McGurn visited Charles Williams, an 11th-generation descendent of Roger Williams, the founder of colonial Rhode Island, and America’s founding voice for religious tolerance and diversity of religious belief and practice. Mr. Williams’ farm was the site of the proposed dam, which would stretch across his buckwheat field.

Charles Williams was 61. His father and grandfather had built his 14-room house, 75 years earlier. He was loathe to give it up, as he was loathe to give up his 110 acres of prime river-bottom land, land so easy to till and maintain that Charles Williams farmed alone, with no hired man. “There ain’t every place you can buy you can handle yourself,” he told reporter McGurn.

Not everyone was unhappy. William Hood noted that milk was selling at $1.25 a hundredweight, not enough to cover the cost of feed. Twenty-two-year-old Darwin Van Keuren put it bluntly. “The farmers are not doing so well here. I guess they’re glad to get out.”
Mrs. Joseph Atkins, postmaster of Shavertown, didn’t agree with that sentiment or the economic reasoning behind it. “It’s such a lovely place. If you don’t pay your rent in Shavertown, for instance, you stay right on. No one kicks you out.”

The Revolutionary War and colonial heritage of the valley was a major theme of Barrett McGurn’s writing. The little hamlet of Pepacton had been the 1777 headquarters of Joseph Brant, Iroquois chief and Loyalist-warrior for the British, as he raided the New York frontier.
When built, the 200-foot-high dam would flood the grounds where the Nation of the Iroquois confederacy had parlayed. Two hundred and fifty buildings, “many of them more than a century old,” were to be destroyed.

Imagine the uproar today.
One thousand people were to be displaced: 250 from Shavertown, 175 from Arena, 100 from Union Grove, 70 from Pepacton, the rest from the valley’s many farms and rural outposts. Many would be displaced from land their families had occupied since our nation’s founding.
“Revolutionary War and colonial ancestry is no mark of distinction in the valley, but rather a commonplace trait, like love of the land or membership in the grange.” This was a place where people tended to stay. Newcomers mostly married in. In 1938, 75 Shavers lived in Shavertown, descendents of 1781 pioneers John and Jacob Shaver.

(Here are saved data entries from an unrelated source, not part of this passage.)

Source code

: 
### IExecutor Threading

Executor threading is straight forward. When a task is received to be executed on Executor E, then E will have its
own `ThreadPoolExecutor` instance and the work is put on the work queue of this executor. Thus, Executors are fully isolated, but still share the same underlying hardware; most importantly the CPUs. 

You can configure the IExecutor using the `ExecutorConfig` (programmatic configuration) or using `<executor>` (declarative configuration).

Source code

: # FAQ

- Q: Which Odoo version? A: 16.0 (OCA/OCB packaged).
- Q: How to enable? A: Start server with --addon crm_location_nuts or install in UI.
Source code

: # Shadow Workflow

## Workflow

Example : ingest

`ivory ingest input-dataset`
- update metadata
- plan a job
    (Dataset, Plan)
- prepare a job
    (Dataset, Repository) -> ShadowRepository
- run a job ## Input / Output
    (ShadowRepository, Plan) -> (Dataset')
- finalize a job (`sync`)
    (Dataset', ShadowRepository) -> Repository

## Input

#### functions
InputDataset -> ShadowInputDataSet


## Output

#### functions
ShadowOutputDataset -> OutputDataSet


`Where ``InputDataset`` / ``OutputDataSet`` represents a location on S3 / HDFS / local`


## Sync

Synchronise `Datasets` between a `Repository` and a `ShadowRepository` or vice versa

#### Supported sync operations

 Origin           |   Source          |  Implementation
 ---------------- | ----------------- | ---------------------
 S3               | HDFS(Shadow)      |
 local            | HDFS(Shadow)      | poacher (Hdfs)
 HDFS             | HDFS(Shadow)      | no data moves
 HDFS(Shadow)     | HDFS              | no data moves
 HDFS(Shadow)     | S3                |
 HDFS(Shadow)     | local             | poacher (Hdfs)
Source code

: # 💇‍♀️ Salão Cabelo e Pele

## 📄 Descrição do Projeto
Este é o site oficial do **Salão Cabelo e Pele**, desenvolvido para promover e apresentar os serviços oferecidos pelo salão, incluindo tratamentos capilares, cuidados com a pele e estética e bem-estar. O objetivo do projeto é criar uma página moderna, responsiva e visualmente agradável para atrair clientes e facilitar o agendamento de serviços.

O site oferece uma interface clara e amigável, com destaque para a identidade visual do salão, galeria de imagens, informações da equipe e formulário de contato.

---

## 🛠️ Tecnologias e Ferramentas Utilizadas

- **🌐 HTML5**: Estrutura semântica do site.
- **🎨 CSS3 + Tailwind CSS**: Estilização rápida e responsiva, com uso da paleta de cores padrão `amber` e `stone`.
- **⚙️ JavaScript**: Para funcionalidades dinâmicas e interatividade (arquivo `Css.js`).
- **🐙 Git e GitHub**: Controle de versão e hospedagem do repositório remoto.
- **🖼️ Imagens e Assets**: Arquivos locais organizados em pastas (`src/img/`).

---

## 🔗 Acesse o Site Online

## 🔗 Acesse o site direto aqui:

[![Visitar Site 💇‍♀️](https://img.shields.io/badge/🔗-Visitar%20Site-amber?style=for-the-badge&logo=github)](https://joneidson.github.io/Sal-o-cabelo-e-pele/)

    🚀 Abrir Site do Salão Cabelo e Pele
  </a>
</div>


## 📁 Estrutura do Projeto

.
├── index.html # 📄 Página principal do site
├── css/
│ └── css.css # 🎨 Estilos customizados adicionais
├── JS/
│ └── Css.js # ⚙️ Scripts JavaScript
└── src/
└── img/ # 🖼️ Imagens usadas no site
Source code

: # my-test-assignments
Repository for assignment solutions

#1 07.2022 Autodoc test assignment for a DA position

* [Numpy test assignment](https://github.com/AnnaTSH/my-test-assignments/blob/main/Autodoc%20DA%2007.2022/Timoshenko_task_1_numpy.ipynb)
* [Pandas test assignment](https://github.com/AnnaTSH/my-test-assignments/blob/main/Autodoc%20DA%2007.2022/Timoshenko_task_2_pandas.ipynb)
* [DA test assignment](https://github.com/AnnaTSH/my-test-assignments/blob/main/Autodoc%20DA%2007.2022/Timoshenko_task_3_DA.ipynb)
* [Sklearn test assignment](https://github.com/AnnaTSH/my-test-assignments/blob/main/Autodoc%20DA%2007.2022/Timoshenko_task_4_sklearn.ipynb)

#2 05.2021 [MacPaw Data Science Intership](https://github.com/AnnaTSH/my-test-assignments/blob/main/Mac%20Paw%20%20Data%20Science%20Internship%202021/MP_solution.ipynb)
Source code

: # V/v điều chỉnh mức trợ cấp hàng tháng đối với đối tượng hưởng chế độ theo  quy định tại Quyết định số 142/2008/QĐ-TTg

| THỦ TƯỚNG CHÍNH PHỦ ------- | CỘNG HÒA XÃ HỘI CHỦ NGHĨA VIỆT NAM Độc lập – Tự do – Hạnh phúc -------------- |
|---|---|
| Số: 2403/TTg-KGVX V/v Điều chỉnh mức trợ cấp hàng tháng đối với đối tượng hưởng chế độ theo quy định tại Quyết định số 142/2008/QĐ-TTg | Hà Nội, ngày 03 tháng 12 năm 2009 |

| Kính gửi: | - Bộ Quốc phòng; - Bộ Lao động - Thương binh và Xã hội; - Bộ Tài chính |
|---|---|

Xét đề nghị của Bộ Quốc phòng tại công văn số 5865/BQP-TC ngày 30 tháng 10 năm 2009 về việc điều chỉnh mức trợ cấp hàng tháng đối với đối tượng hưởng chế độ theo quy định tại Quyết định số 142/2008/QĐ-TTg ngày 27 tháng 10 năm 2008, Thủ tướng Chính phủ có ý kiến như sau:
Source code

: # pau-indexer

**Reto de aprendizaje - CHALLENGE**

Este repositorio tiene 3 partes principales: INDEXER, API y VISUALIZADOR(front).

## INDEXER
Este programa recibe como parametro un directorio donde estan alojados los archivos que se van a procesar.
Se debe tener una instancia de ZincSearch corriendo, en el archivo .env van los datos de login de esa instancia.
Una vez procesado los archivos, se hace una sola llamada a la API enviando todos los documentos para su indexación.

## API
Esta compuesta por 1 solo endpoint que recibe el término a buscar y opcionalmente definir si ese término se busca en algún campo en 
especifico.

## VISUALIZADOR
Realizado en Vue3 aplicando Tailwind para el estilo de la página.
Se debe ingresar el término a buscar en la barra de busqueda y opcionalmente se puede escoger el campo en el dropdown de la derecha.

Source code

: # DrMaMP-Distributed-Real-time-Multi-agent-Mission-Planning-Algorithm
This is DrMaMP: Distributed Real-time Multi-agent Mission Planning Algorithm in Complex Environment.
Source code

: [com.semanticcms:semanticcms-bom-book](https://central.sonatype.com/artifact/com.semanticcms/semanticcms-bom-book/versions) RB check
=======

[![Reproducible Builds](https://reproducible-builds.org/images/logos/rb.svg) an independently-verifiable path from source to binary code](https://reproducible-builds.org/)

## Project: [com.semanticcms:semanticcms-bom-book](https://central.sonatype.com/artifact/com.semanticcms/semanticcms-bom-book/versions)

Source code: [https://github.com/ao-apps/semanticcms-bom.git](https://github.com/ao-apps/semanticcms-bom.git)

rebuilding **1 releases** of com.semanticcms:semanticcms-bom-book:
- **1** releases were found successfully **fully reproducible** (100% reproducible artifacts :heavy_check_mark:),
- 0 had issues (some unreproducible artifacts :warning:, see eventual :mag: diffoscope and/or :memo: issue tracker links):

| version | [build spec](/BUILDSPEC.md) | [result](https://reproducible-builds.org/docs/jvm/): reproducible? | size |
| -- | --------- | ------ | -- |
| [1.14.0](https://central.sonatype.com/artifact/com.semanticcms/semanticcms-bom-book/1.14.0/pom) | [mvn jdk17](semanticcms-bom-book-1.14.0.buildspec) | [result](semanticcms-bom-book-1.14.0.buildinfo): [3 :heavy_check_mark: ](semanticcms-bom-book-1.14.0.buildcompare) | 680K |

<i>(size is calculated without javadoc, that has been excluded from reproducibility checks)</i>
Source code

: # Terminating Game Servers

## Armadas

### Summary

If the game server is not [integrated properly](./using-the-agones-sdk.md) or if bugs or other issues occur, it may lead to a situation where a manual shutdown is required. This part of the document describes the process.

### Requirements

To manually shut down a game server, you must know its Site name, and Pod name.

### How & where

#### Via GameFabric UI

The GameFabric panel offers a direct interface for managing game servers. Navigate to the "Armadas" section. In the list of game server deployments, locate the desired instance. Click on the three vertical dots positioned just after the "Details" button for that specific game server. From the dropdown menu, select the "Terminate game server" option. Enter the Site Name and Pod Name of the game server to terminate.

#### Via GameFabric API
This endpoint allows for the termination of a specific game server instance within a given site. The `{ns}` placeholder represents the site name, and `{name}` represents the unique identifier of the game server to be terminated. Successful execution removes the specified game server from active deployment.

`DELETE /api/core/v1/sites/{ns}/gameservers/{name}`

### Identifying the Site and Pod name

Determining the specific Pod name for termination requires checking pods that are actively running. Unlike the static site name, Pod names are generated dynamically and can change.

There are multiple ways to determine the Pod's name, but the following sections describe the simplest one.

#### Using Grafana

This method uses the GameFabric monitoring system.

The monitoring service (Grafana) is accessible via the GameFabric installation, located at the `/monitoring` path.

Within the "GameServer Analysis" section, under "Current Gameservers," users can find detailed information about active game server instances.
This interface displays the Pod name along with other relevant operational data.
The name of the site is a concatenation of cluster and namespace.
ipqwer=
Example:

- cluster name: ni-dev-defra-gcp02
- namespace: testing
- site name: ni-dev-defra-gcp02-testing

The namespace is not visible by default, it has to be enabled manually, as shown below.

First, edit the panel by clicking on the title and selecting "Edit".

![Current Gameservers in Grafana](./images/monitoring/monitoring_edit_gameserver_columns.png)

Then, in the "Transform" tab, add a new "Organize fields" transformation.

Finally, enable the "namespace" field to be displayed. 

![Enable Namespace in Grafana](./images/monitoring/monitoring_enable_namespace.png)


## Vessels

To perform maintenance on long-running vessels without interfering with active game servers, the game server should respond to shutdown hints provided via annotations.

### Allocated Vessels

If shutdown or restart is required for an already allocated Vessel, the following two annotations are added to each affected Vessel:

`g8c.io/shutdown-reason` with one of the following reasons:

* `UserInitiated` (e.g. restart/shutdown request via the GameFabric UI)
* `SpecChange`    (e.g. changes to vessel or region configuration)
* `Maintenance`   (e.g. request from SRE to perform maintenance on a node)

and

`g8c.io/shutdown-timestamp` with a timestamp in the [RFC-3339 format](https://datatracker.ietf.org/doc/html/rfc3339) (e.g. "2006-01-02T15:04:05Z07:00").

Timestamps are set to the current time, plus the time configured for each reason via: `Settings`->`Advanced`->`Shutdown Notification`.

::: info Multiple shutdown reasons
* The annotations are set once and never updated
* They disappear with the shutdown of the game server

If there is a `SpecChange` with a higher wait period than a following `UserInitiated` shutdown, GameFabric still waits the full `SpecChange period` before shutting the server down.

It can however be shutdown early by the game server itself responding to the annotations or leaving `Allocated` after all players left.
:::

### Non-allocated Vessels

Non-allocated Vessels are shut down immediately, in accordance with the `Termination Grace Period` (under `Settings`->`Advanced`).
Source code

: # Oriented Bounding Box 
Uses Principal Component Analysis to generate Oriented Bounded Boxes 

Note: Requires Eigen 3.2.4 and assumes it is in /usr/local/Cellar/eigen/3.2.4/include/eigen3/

Pepacton, Shavertown, Union Grove, and Arena would die a slow death. World War II intervened. Construction of the dam was delayed. Its completion in 1954 was fully 16 years after Barrett McGurn’s visit to the valley.

Some saw opportunity in the new reality the region faced. Town fathers in Walton arranged the construction of a new road to the East Branch, hoping to draw some of the displaced farmers to resettle on the West Branch. Business leaders in Margaretville prepared for an economic infusion while the dam was being constructed.
Either way, history happened.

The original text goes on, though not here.